Description
Clustering involves grouping a collection of objects (documents, photographs, customers,
animal species) into coherent groups called clusters so that objects in the same group are
more similar, while objects in different groups are less similar to one another. In order to do
this, we need a measure of similarity or “distance” between objects, which can be defined
depending on the type of objects. If the objects are points in the physical world (for example,
touristic sites in a map), the distance may be the physical distance between the points.

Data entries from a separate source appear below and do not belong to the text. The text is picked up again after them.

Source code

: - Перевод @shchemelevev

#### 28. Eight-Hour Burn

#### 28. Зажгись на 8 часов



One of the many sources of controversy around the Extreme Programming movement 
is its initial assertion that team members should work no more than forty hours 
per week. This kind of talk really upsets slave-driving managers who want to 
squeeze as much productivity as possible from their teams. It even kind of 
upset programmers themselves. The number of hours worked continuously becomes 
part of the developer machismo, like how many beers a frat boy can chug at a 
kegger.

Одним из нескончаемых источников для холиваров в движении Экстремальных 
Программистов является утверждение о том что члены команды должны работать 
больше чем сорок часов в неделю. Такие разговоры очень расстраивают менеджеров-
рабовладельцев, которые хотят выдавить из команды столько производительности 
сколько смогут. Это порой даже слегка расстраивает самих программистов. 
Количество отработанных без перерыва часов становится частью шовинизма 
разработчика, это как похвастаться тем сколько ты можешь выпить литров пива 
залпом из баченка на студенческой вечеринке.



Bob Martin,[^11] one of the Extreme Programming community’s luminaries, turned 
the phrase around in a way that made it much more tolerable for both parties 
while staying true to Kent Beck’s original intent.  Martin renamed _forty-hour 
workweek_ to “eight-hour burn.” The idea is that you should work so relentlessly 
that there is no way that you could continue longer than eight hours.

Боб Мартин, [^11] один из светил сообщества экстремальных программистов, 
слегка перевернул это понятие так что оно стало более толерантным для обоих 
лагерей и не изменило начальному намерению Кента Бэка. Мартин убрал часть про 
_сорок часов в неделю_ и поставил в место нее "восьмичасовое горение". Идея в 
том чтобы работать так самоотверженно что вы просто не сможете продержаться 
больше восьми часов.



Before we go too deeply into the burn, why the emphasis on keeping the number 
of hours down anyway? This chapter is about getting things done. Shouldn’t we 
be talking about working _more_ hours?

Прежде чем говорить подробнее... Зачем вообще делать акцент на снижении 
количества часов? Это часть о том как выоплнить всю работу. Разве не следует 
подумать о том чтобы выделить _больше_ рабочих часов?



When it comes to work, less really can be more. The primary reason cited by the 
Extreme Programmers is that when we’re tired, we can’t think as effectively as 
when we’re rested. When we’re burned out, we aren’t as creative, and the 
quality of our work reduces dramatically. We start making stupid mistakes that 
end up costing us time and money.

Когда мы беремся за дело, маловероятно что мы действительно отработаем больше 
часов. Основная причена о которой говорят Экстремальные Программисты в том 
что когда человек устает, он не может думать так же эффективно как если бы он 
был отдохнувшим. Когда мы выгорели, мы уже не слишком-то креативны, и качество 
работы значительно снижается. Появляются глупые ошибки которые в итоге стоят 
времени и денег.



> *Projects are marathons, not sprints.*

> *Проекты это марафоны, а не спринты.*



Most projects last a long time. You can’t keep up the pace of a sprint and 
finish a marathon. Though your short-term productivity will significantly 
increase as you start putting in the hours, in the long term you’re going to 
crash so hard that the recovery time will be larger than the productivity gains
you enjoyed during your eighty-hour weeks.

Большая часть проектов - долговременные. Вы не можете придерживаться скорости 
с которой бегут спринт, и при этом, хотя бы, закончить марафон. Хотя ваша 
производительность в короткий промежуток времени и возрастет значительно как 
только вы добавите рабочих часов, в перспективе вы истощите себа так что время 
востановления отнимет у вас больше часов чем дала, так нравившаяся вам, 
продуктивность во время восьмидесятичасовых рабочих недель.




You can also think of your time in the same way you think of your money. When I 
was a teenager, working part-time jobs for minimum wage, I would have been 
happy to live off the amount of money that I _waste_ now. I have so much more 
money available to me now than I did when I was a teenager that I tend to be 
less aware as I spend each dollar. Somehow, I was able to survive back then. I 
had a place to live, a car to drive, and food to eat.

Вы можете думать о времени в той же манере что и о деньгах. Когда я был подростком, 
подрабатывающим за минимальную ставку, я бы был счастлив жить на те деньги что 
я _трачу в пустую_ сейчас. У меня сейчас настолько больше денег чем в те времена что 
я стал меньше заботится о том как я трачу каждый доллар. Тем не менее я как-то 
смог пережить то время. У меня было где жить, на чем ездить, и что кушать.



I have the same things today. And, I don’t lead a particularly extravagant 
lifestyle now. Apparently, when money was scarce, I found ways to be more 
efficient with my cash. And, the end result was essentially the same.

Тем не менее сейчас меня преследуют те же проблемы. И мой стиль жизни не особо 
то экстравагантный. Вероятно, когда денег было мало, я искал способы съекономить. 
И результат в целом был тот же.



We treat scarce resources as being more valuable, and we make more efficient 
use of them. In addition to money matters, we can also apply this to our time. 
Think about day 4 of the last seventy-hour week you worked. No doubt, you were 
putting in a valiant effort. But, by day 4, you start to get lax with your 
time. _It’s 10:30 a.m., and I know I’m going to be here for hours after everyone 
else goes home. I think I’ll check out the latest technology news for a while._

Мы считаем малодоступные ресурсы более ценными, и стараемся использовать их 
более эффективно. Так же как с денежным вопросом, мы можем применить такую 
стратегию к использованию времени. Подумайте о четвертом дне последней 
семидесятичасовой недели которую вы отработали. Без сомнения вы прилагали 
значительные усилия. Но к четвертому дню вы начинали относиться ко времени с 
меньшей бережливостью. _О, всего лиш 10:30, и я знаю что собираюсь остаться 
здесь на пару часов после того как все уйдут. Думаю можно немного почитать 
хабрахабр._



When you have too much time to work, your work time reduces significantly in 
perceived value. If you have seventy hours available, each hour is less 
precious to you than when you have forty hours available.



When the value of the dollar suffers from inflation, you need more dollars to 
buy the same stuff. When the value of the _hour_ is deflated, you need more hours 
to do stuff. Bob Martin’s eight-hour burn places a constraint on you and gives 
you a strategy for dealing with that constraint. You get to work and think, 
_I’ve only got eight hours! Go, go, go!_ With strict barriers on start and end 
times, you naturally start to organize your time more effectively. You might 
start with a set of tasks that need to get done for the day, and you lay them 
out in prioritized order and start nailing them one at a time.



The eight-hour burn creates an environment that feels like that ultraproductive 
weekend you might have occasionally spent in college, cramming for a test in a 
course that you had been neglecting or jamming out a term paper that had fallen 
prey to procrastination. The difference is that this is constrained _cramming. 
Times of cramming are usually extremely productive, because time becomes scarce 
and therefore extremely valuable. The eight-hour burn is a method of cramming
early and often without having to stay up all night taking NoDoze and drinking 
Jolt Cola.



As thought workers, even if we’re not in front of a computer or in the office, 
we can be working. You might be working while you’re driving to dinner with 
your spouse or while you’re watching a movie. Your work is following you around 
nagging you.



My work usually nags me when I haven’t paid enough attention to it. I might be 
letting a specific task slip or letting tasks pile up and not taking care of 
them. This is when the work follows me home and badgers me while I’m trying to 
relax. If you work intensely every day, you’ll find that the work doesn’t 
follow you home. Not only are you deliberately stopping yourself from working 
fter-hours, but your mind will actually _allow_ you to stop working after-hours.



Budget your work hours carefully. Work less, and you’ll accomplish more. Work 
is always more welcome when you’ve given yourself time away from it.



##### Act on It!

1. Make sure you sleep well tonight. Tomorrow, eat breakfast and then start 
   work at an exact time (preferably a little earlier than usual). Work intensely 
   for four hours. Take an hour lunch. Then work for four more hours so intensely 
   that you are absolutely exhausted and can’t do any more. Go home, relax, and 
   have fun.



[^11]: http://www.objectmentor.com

In
other problems, “distance” is defined more abstractly. “Distance between two species may be
taken as the number of years since they diverged in the course of evolution; we could define
distance between two images in a video stream as the number of corresponding pixels at
which their intensity values differ by at least some threshold.” (Kleinberg and Tardos,
Algorithm Design, 2005). In data mining, data can be described by some main attributes, and
distance can be measured by the ratio between the number of attributes that do not match
over the total number of attributes (simple matching) or more complex definitions of distance
can be used. The clusters can help identify structure in data to learn something about it.
There are different approaches to clustering. We will explore clustering by maximizing the
space of objects in different clusters, which can be efficiently solved using minimum spanning
tree algorithms. In this assignment you will have programming practice with graph ADT,
Kruskal’s minimum spanning tree algorithm and union-find data structure.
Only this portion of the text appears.